(Task goal) Copy each line of the entries below that contains the string "theoremstyle".

(Material for this task)

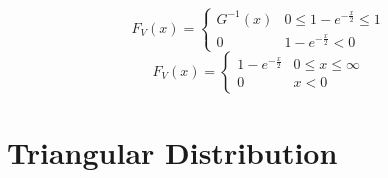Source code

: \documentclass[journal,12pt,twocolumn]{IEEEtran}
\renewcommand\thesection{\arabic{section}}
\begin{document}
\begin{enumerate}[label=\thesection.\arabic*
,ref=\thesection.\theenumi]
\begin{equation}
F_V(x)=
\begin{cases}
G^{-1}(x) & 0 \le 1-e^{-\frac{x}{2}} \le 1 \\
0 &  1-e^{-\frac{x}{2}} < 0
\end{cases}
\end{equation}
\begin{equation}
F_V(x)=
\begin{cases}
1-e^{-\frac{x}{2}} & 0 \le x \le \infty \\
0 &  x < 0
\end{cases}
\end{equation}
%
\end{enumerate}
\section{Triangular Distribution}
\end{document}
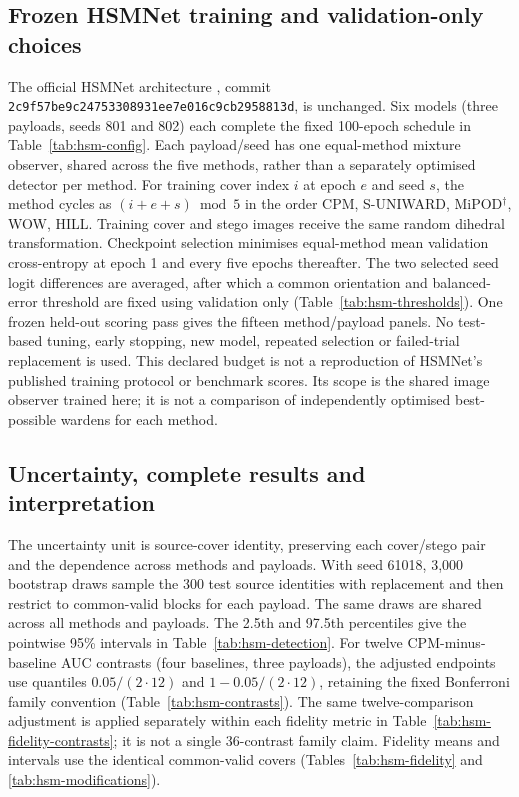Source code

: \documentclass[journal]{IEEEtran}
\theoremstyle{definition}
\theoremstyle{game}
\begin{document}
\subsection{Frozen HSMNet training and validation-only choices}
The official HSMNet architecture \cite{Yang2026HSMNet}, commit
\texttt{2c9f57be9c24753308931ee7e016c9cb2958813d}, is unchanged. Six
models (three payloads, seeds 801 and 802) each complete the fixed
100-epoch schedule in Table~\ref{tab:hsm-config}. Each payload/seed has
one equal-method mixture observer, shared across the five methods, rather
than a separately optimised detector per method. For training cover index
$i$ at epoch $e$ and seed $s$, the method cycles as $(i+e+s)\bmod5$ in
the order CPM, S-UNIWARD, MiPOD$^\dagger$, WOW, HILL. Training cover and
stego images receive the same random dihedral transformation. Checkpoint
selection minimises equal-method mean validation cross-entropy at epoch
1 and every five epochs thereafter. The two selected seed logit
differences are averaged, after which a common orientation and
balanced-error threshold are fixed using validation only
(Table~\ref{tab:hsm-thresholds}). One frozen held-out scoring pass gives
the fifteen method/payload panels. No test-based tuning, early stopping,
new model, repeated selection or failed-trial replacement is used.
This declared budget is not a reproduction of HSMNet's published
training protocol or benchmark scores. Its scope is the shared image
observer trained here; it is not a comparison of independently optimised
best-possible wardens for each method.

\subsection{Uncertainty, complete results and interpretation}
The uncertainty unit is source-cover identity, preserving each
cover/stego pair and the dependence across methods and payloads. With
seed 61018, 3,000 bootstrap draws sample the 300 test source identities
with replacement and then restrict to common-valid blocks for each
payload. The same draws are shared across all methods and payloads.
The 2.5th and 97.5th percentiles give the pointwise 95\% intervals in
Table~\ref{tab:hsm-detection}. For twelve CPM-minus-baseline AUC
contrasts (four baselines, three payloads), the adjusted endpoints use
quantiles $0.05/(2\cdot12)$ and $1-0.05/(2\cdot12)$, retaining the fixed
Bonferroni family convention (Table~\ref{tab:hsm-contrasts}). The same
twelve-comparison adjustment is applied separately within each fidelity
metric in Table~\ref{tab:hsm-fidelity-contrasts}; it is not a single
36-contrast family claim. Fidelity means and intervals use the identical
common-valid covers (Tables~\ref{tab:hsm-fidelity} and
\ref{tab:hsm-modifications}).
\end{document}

(Written response)
\theoremstyle{definition}
\theoremstyle{game}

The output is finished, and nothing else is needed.